Title: Techniques to Mitigate Performance Impact of Off-chip Data Migrations in Modern GPU Computing

Hyojong Kim

Ph.D. Student

School of Computer Science

College of Computing

Georgia Institute of Technology

Date: Friday, May 17, 2019

Time: 10:00 AM - 12:00 PM (EDT)

Location: Klaus 2100

Committee:

Dr. Hyesoon Kim (Advisor, School of Computer Science, Georgia Institute of Technology)

Dr. Ada Gavrilovska (School of Computer Science, Georgia Institute of Technology)

Dr. Moinuddin Qureshi (School of Electrical and Computer Engineering, Georgia Institute of Technology)

Abstract:

In response to unprecedented demand for compute and memory, modern graphics processing units (GPUs) allow use of multiple GPUs in a system or use of system memory (i.e., CPU memory) in a user-transparent manner. Compute capability scales out with the use of multiple GPUs, and the use of system memory provides an order of magnitude larger memory capacity to a GPU application. However, both techniques require data to be migrated over the system bus (e.g., PCIe bus in modern systems) on demand during execution. Provided that data migration over the PCIe bus takes much longer than what traditional GPUs are designed for, the efficacy of these techniques in provisioning high performance depends on mitigating the data migration overhead.

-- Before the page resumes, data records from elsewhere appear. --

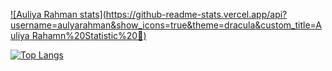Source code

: [![Auliya Rahman stats](https://github-readme-stats.vercel.app/api?username=aulyarahman&show_icons=true&theme=dracula&custom_title=Auliya Rahamn%20Statistic%20🚀)](https://github.com/aulyarahman/github-readme-stats)

[![Top Langs](https://github-readme-stats.vercel.app/api/top-langs/?username=aulyarahman&layout=compact&show_icons=true&theme=dracula)](https://github.com/aulyarahman/github-readme-stats)
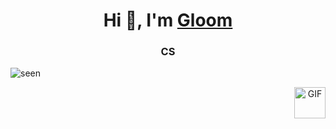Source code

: <h1 align="center">Hi 👋, I'm <a href="https://github.com/GloomiPicksXy" target="blank">
Gloom</a></h1>
<h3 align="center">CS</h3>
<p align="left"> <img src="https://komarev.com/ghpvc/?username=GloomiPicksXy&abbreviated=true" alt="seen" /> </p>
<a target="_blank" align="center">
  <img align="right" top="500" height="50" width="50" alt="GIF" src="https://steamuserimages-a.akamaihd.net/ugc/959716048075296014/6E0EB84D32090719B68289BB3F6A3A977F039D6C/?imw=5000&imh=5000&ima=fit&impolicy=Letterbox&imcolor=%23000000&letterbox=false">
</a>

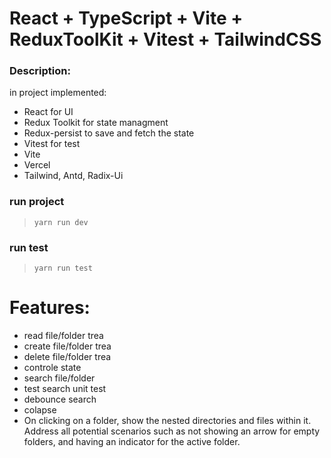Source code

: # React + TypeScript + Vite + ReduxToolKit + Vitest + TailwindCSS

### Description:

in project implemented:

- React for UI
- Redux Toolkit for state managment
- Redux-persist to save and fetch the state
- Vitest for test
- Vite
- Vercel
- Tailwind, Antd, Radix-Ui

### run project

>
> `yarn run dev`
>

### run test

> `yarn run test`
>

# Features:

- read file/folder trea
- create file/folder trea
- delete file/folder trea
- controle state
- search file/folder
- test search unit test
- debounce search
- colapse
- On clicking on a folder, show the nested directories and files within it. Address all potential scenarios such as not
  showing an arrow for empty folders, and having an indicator for the active folder.


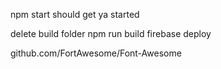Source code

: <!-- Dev Env -->

npm start should get ya started

<!-- Deploying to internets -->

delete build folder
npm run build
firebase deploy

<!-- FontAwesome link for icons -->

github.com/FortAwesome/Font-Awesome
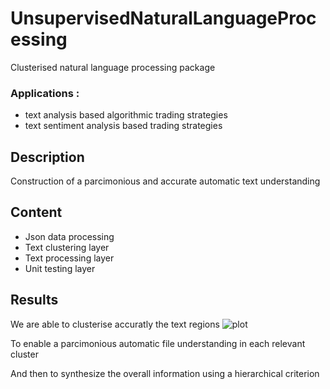 # UnsupervisedNaturalLanguageProcessing
Clusterised natural language processing package
### Applications : 
- text analysis based algorithmic trading strategies
- text sentiment analysis based trading strategies

## Description
Construction of a parcimonious and accurate automatic text understanding

## Content
- Json data processing
- Text clustering layer
- Text processing layer
- Unit testing layer

## Results 
We are able to clusterise accuratly the text regions
![plot](https://github.com/Othmane-ZARHALI/UnsupervisedNaturalLanguageProcessing/Results/ClusteringResults.png)

To enable a parcimonious automatic file understanding in each relevant cluster

And then to synthesize the overall information using a hierarchical criterion
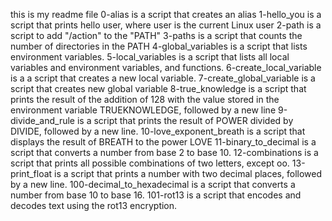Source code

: this is my readme file
0-alias is a script that creates an alias
1-hello_you is a script that prints hello user, where user is the current Linux user
2-path is a script to add "/action" to the "PATH"
3-paths is a script that counts the number of directories in the PATH
4-global_variables is a script that lists environment variables.
5-local_variables is  a script that lists all local variables and environment variables, and functions.
6-create_local_variable is a a script that creates a new local variable.
7-create_global_variable is a script that creates new global variable
8-true_knowledge is  a script that prints the result of the addition of 128 with the value stored in the environment variable TRUEKNOWLEDGE, followed by a new line
9-divide_and_rule is a script that prints the result of POWER divided by DIVIDE, followed by a new line.
10-love_exponent_breath is a script that displays the result of BREATH to the power LOVE
11-binary_to_decimal is a script that converts a number from base 2 to base 10.
12-combinations is a script that prints all possible combinations of two letters, except oo.
13-print_float is a script that prints a number with two decimal places, followed by a new line.
100-decimal_to_hexadecimal is a script that converts a number from base 10 to base 16.
101-rot13 is a script that encodes and decodes text using the rot13 encryption.
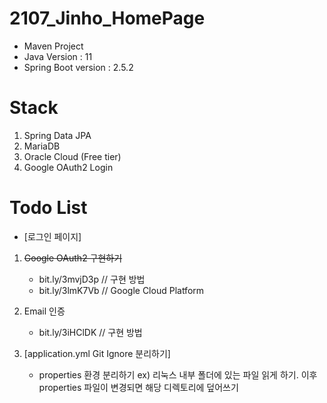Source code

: # 2107_Jinho_HomePage
* Maven Project
* Java Version : 11
* Spring Boot version : 2.5.2

# Stack
1. Spring Data JPA
2. MariaDB
3. Oracle Cloud (Free tier)
4. Google OAuth2 Login

# Todo List
* [로그인 페이지]
1. ~~Google OAuth2 구현하기~~
   * bit.ly/3mvjD3p // 구현 방법
   * bit.ly/3lmK7Vb // Google Cloud Platform
2. Email 인증
    * bit.ly/3iHClDK // 구현 방법

4. [application.yml Git Ignore 분리하기]
   * properties 환경 분리하기 ex) 리눅스 내부 폴더에 있는 파일 읽게 하기.
     이후 properties 파일이 변경되면 해당 디렉토리에 덮어쓰기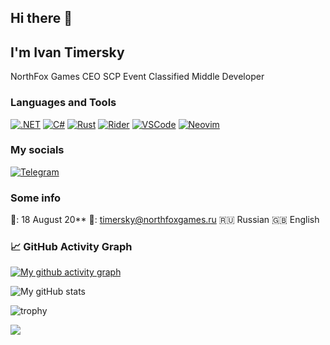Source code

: ## Hi there 👋
## I'm Ivan Timersky

NorthFox Games CEO
SCP Event Classified Middle Developer

### Languages and Tools
[![.NET](https://img.shields.io/badge/.NET-512BD4?logo=dotnet&logoColor=fff)](#)
[![C#](https://custom-icon-badges.demolab.com/badge/C%23-%23239120.svg?logo=cshrp&logoColor=white)](#)
[![Rust](https://img.shields.io/badge/Rust-%23000000.svg?e&logo=rust&logoColor=white)](#)
[![Rider](https://img.shields.io/badge/Rider-000?logo=rider&logoColor=fff)](#)
[![VSCode](https://img.shields.io/badge/VSCodium-2F80ED?logo=vscodium&logoColor=fff)](#)
[![Neovim](https://img.shields.io/badge/Neovim-57A143?logo=neovim&logoColor=fff)](#)

### My socials
[![Telegram](https://img.shields.io/badge/Telegram-2CA5E0?logo=telegram&logoColor=white)](https://t.me/timersky_dev)

### Some info
🎉: 18 August 20**
📧: timersky@northfoxgames.ru
🇷🇺 Russian
🇬🇧 English

### 📈 GitHub Activity Graph
[![My github activity graph](https://github-readme-activity-graph.vercel.app/graph?username=Time2138&theme=react-dark)](https://github.com/ashutosh00710/github-readme-activity-graph)

![My gitHub stats](https://github-readme-stats.vercel.app/api?username=Time2138&show_icons=true&theme=dracula)

![trophy](https://github-profile-trophy.vercel.app/?username=Time2138&theme=dracula)

![](https://komarev.com/ghpvc/?username=Time2138&color=red)
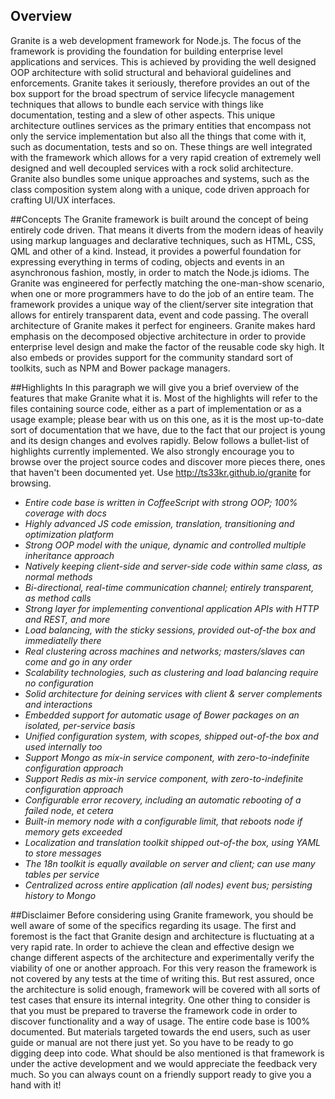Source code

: ## Overview
Granite is a web development framework for Node.js. The focus of
the framework is providing the foundation for building enterprise
level applications and services. This is achieved by providing the
well designed OOP architecture with solid structural and behavioral
guidelines and enforcements. Granite takes it seriously, therefore
provides an out of the box support for the broad spectrum of service
lifecycle management techniques that allows to bundle each service
with things like documentation, testing and a slew of other aspects.
This unique architecture outlines services as the primary entities
that encompass not only the service implementation but also all the
things that come with it, such as documentation, tests and so on.
These things are well integrated with the framework which allows for
a very rapid creation of extremely well designed and well decoupled
services with a rock solid architecture. Granite also bundles some
unique approaches and systems, such as the class composition system
along with a unique, code driven approach for crafting UI/UX interfaces.

##Concepts
The Granite framework is built around the concept of being entirely
code driven. That means it diverts from the modern ideas of heavily
using markup languages and declarative techniques, such as HTML, CSS,
QML and other of a kind. Instead, it provides a powerful foundation
for expressing everything in terms of coding, objects and events in
an asynchronous fashion, mostly, in order to match the Node.js idioms.
The Granite was engineered for perfectly matching the one-man-show
scenario, when one or more programmers have to do the job of an entire
team. The framework provides a unique way of the client/server site
integration that allows for entirely transparent data, event and code passing.
The overall architecture of Granite makes it perfect for engineers.
Granite makes hard emphasis on the decomposed objective architecture
in order to provide enterprise level design and make the factor of
the reusable code sky high. It also embeds or provides support for
the community standard sort of toolkits, such as NPM and Bower package managers.

##Highlights
In this paragraph we will give you a brief overview of the features
that make Granite what it is. Most of the highlights will refer to
the files containing source code, either as a part of implementation
or as a usage example; please bear with us on this one, as it is the
most up-to-date sort of documentation that we have, due to the fact
that our project is young and its design changes and evolves rapidly.
Below follows a bullet-list of highlights currently implemented. We
also strongly encourage you to browse over the project source codes
and discover more pieces there, ones that haven't been documented yet.
Use http://ts33kr.github.io/granite for browsing.

  + *Entire code base is written in CoffeeScript with strong OOP; 100% coverage with docs*
  + *Highly advanced JS code emission, translation, transitioning and optimization platform*
  + *Strong OOP model with the unique, dynamic and controlled multiple inheritance approach*
  + *Natively keeping client-side and server-side code within same class, as normal methods*
  + *Bi-directional, real-time communication channel; entirely transparent, as method calls*
  + *Strong layer for implementing conventional application APIs with HTTP and REST, and more*
  + *Load balancing, with the sticky sessions, provided out-of-the box and immediatelly there*
  + *Real clustering across machines and networks; masters/slaves can come and go in any order*
  + *Scalability technologies, such as clustering and load balancing require no configuration*
  + *Solid architecture for deining services with client & server complements and interactions*
  + *Embedded support for automatic usage of Bower packages on an isolated, per-service basis*
  + *Unified configuration system, with scopes, shipped out-of-the box and used internally too*
  + *Support Mongo as mix-in service component, with zero-to-indefinite configuration approach*
  + *Support Redis as mix-in service component, with zero-to-indefinite configuration approach*
  + *Configurable error recovery, including an automatic rebooting of a failed node, et cetera*
  + *Built-in memory node with a configurable limit, that reboots node if memory gets exceeded*
  + *Localization and translation toolkit shipped out-of-the box, using YAML to store messages*
  + *The 18n toolkit is equally available on server and client; can use many tables per service*
  + *Centralized across entire application (all nodes) event bus; persisting history to Mongo*

##Disclaimer
Before considering using Granite framework, you should be well aware
of some of the specifics regarding its usage. The first and foremost
is the fact that Granite design and architecture is fluctuating at
a very rapid rate. In order to achieve the clean and effective design
we change different aspects of the architecture and experimentally
verify the viability of one or another approach. For this very reason
the framework is not covered by any tests at the time of writing this.
But rest assured, once the architecture is solid enough, framework
will be covered with all sorts of test cases that ensure its internal
integrity. One other thing to consider is that you must be prepared to
traverse the framework code in order to discover functionality and a
way of usage. The entire code base is 100% documented. But materials
targeted towards the end users, such as user guide or manual are not
there just yet. So you have to be ready to go digging deep into code.
What should be also mentioned is that framework is under the active
development and we would appreciate the feedback very much. So you
can always count on a friendly support ready to give you a hand with it!
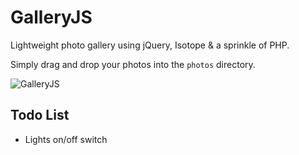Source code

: GalleryJS
=========

Lightweight photo gallery using jQuery, Isotope & a sprinkle of PHP.

Simply drag and drop your photos into the `photos` directory.

![GalleryJS](http://i.imgur.com/56LN6hZ.jpg)

## Todo List
* Lights on/off switch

In this thesis proposal, I propose several ideas to help mitigating the data migration overhead. First, I propose CODA, a mechanism to enable co-location of computation and data for multi-GPU systems. CODA estimates the amount of exclusive data and selectively allocates them in a single GPU in the presence of fine-grained memory interleaving, while distributing shared data across multiple GPUs. It uses an affinity-based thread block scheduling policy to place compute in the same GPU as the data it accesses. This enables efficient use of multi-GPUs by exploiting compute capability provisioned by multi-GPUs, while minimizing unnecessary off-chip data migrations. Next, I propose SCD, a mechanism to realize an efficient unified memory management in modern GPUs. SCD reduces major inefficiencies that arise in the page fault handling mechanism employed in modern GPUs. SCD supports a CPU-like thread block context switching to reduce the number of batch processing and amortize the batch processing overhead. It takes page eviction off the critical path with no hardware changes by overlapping evictions with CPU-to-GPU page migrations. It reduces CPU-to-GPU page migration time by providing a lightweight, on-the-fly compression and decompression.